---------- Input data
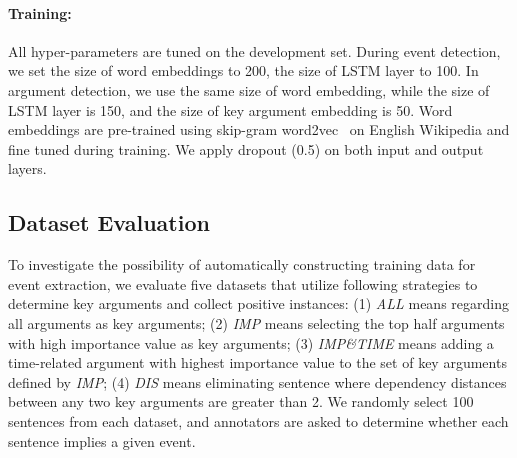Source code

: \paragraph{Training:} All hyper-parameters are tuned on the development set. During event detection, we set the size of word embeddings to 200, the size of LSTM layer to 100. In argument detection, we use the same size of word embedding, while the size of LSTM layer is 150, and the size of key argument embedding is 50. Word embeddings are pre-trained using skip-gram word2vec~\cite{mikolov2013distributed} on English Wikipedia and fine tuned during training. We apply dropout (0.5) on both input and output layers.

\subsection{Dataset Evaluation}\label{sec:evalhypo}
To investigate the possibility of automatically constructing training data for event extraction, we evaluate five datasets that utilize  following strategies to determine key arguments and collect positive instances: (1) \emph{ALL} means regarding all arguments as key arguments; (2) \emph{IMP} means selecting the top half arguments with high importance value as key arguments; (3) \emph{IMP\&TIME} means adding a time-related argument with highest importance value to the set of key arguments defined by \emph{IMP}; (4) \emph{DIS} means eliminating sentence where dependency distances between any two key arguments are greater than 2. We randomly select 100 sentences from each dataset, and annotators are asked to determine whether each sentence implies a given event.


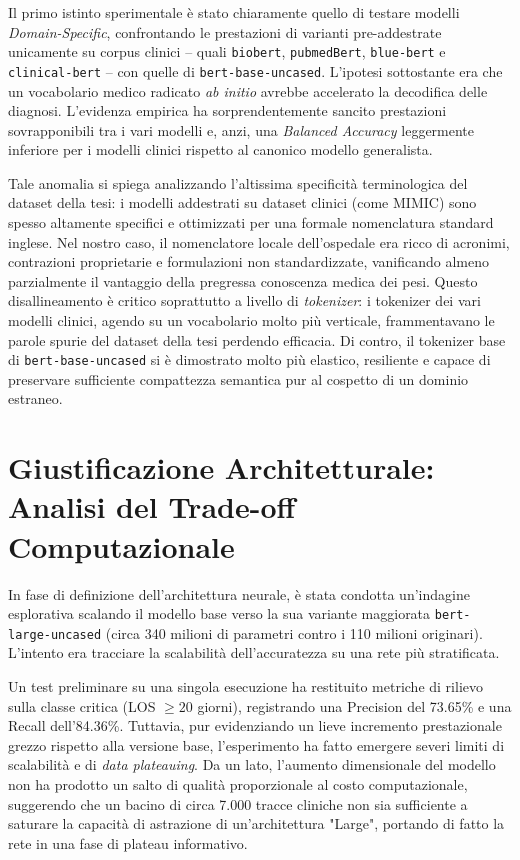 Il primo istinto sperimentale è stato chiaramente quello di testare modelli \textit{Domain-Specific}, confrontando le prestazioni di varianti pre-addestrate unicamente su corpus clinici -- quali \texttt{biobert}, \texttt{pubmedBert}, \texttt{blue-bert} e \texttt{clinical-bert} -- con quelle di \texttt{bert-base-uncased}. L'ipotesi sottostante era che un vocabolario medico radicato \textit{ab initio} avrebbe accelerato la decodifica delle diagnosi. L'evidenza empirica ha sorprendentemente sancito prestazioni sovrapponibili tra i vari modelli e, anzi, una \textit{Balanced Accuracy} leggermente inferiore per i modelli clinici rispetto al canonico modello generalista. 

Tale anomalia si spiega analizzando l'altissima specificità terminologica del dataset della tesi: i modelli addestrati su dataset clinici (come MIMIC) sono spesso altamente specifici e ottimizzati per una formale nomenclatura standard inglese. Nel nostro caso, il nomenclatore locale dell'ospedale era ricco di acronimi, contrazioni proprietarie e formulazioni non standardizzate, vanificando almeno parzialmente il vantaggio della pregressa conoscenza medica dei pesi. Questo disallineamento è critico soprattutto a livello di \textit{tokenizer}: i tokenizer dei vari modelli clinici, agendo su un vocabolario molto più verticale, frammentavano le parole spurie del dataset della tesi perdendo efficacia. Di contro, il tokenizer base di \texttt{bert-base-uncased} si è dimostrato molto più elastico, resiliente e capace di preservare sufficiente compattezza semantica pur al cospetto di un dominio estraneo.

\section{Giustificazione Architetturale: Analisi del Trade-off Computazionale}
In fase di definizione dell'architettura neurale, è stata condotta un'indagine esplorativa scalando il modello base verso la sua variante maggiorata \texttt{bert-large-uncased} (circa 340 milioni di parametri contro i 110 milioni originari). L'intento era tracciare la scalabilità dell'accuratezza su una rete più stratificata.

Un test preliminare su una singola esecuzione ha restituito metriche di rilievo sulla classe critica (LOS $\ge 20$ giorni), registrando una Precision del 73.65\% e una Recall dell'84.36\%. Tuttavia, pur evidenziando un lieve incremento prestazionale grezzo rispetto alla versione base, l'esperimento ha fatto emergere severi limiti di scalabilità e di \textit{data plateauing}. Da un lato, l'aumento dimensionale del modello non ha prodotto un salto di qualità proporzionale al costo computazionale, suggerendo che un bacino di circa 7.000 tracce cliniche non sia sufficiente a saturare la capacità di astrazione di un'architettura "Large", portando di fatto la rete in una fase di plateau informativo.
--------------------
Please tally the lines of the listing that include the string "event". The number is the whole answer.

Answer to the problem. 2